All through the student years he was at the top of his class although he was two years younger than everybody else.
In 1936 he was called up for military service and in 1939 was recalled because of the second world war. He was sent to the French front and a year later to Russia, on the front of the Don, from where during a mayor Russian offensive, he managed to escape and came back home. When Mussolini's government collapsed he joined the Resistance and was part of the "Committee for National Liberation" of the city of Turin, and became a councillor of that city in the first post-war city council. However, the life of routine politics was not for him and within months he left that position to return to laboratory. After the war he continued to study biology but he would like to work in genetics of some organism, possibly using radiation. His dream became a reality after Luria, who had been in the USA since the beginning of the war, and was working in this very field, came in the summer of 1946 to Turin.
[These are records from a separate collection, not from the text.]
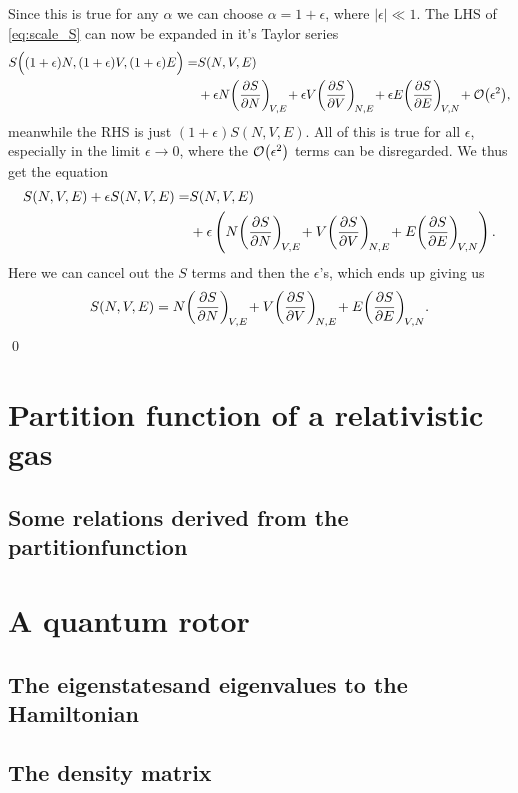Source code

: \documentclass[11pt,letter, swedish, english
]{article}
\begin{document}
Since this is true for any $\alpha$ we can choose $\alpha=1+\epsilon$,
where $|\epsilon|\ll1$\footnotemark{}. The LHS of \eqref{eq:scale_S}
can now be expanded in it's Taylor series
\begin{equation}
\begin{aligned}
S\Big((1+\epsilon) N, (1+\epsilon) V, (1+\epsilon) E\Big) =& 
S(N, V, E)\\
&+ \epsilon N\qty(\pdv{S}{N})_{\!V,E}\!
+ \epsilon V\qty(\pdv{S}{V})_{\!N,E}\!
+ \epsilon E\qty(\pdv{S}{E})_{\!V,N}\!
+ \order{\epsilon^2},
\end{aligned}
\end{equation}
meanwhile the RHS is just $(1+\epsilon)S(N, V, E)$.
All of this is true for all $\epsilon$, especially in the limit
$\epsilon\to0$, where the $\order{\epsilon^2}$ terms can be
disregarded. We thus get the equation
\begin{equation}
\begin{aligned}
S(N, V, E) + \epsilon S(N, V, E) =&
S(N, V, E)\\
&+\epsilon
\left(N\qty(\pdv{S}{N})_{\!V,E}\!
+ V\qty(\pdv{S}{V})_{\!N,E}\!
+ E\qty(\pdv{S}{E})_{\!V,N}\right).
\end{aligned}
\end{equation}
Here we can cancel out the $S$ terms and then the $\epsilon$'s, which
ends up giving us
\begin{equation}
S(N, V, E) =
N\qty(\pdv{S}{N})_{\!V,E}\!
+ V\qty(\pdv{S}{V})_{\!N,E}\!
+ E\qty(\pdv{S}{E})_{\!V,N}.
\end{equation}
\qed


\section{Partition function of a relativistic gas}



\subsection*{Some relations derived from the partitionfunction}



\section{A quantum rotor}

\subsection{The eigenstatesand eigenvalues to the Hamiltonian}


\subsection{The density matrix}
\end{document}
He encouraged him and offered him a small salary for working in his group. He went to work with Luria in Bloomington, Indiana, where he made some good pieces of work, attracting the interest of Max Delbruk, who brought him in California, at Caltech in 1949.
He was fascinated by the beauty and immensity of the USA and soon he became professor.
Then he started to be interested in the tumour virus fields and decided to work on an oncogenic virus, polyoma virus. So, in 1962 he moved from Caltech to the Salk Institute, and in the 1972 to the Imperial Cancer Research Fund Laboratories in London.
In 1975, thanks to his discoveries in subject of iterations among virus tumour and material genetic of the cell, he received the Nobel Prize for the medicine together with David Baltimore and Howard Temin.
Since 1986 he suggested the starting of the Genome Project to identify every cell types and their roles.
In 1999 he introduced Sanremo’s festival together with Fabio Fazio and Laetitia Casta.
Besides the Nobel prize, Dulbecco received “laurea honoris causa” in sciences at the University of Yale, and he belongs to the academy of the Linceis, to the American National academy of the Sciences and he is foreign member of the Royal English Society.